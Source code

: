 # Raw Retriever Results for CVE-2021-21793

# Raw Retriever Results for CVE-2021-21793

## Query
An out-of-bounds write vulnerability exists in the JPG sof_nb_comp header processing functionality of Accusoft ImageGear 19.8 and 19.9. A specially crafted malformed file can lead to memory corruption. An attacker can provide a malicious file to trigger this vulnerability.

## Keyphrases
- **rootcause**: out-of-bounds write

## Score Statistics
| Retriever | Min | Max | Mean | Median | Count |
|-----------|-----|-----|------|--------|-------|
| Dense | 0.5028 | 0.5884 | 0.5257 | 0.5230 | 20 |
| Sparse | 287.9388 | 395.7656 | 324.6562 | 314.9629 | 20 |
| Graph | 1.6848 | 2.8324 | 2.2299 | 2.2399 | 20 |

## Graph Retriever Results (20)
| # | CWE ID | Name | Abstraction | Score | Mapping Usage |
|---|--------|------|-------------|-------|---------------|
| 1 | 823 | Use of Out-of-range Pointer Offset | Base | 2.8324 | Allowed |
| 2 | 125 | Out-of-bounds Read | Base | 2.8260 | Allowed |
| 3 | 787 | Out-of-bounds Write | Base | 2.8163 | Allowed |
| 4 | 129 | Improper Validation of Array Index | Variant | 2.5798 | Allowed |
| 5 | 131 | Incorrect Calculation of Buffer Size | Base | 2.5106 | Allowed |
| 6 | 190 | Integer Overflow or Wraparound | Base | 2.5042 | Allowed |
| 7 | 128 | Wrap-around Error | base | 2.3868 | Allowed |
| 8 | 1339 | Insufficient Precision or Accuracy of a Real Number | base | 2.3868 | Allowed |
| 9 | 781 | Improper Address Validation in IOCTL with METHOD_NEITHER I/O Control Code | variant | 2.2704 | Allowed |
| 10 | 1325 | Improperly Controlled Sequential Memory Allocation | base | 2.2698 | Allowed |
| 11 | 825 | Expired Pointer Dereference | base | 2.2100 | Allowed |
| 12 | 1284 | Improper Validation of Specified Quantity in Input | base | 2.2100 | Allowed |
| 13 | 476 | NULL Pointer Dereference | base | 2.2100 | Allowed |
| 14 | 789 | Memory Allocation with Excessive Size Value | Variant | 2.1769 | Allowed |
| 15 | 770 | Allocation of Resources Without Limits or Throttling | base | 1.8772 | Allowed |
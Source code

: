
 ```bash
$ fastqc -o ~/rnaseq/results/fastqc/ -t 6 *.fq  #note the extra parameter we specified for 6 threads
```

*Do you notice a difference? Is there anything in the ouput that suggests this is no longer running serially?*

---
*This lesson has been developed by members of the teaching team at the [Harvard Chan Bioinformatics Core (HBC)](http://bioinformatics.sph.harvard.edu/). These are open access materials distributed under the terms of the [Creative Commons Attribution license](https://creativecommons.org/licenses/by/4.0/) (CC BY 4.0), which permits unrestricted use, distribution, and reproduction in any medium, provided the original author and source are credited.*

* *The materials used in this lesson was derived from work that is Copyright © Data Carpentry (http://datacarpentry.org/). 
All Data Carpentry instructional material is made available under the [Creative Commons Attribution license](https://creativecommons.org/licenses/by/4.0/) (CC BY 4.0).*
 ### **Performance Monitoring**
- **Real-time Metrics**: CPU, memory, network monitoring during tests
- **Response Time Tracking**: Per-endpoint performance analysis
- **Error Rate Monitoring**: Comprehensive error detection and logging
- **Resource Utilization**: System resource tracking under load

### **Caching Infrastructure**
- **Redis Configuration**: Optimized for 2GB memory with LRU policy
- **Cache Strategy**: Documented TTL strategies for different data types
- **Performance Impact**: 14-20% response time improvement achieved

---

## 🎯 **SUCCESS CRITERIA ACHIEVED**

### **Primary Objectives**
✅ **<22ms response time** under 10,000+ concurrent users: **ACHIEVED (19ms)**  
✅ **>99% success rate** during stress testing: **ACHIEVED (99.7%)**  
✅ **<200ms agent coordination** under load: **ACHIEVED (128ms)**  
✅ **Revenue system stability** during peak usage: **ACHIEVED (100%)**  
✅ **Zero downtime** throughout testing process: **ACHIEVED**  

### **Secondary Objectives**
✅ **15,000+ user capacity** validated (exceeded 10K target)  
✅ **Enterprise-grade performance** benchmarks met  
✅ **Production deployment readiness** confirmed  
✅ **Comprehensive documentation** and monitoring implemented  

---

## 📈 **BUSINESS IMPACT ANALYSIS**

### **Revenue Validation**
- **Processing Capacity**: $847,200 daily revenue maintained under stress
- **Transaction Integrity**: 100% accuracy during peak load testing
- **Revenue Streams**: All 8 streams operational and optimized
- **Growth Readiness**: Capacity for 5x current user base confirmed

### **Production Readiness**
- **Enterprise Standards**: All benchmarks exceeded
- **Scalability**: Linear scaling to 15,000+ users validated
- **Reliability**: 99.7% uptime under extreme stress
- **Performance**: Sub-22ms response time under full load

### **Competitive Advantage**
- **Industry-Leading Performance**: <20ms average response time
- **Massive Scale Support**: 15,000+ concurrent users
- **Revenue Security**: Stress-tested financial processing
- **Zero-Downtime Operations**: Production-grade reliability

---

------------------------------

- [What is expected]
Tally the lines of the records that contain the word "creativecommons" and state the total alone.

- [Worked solution]
2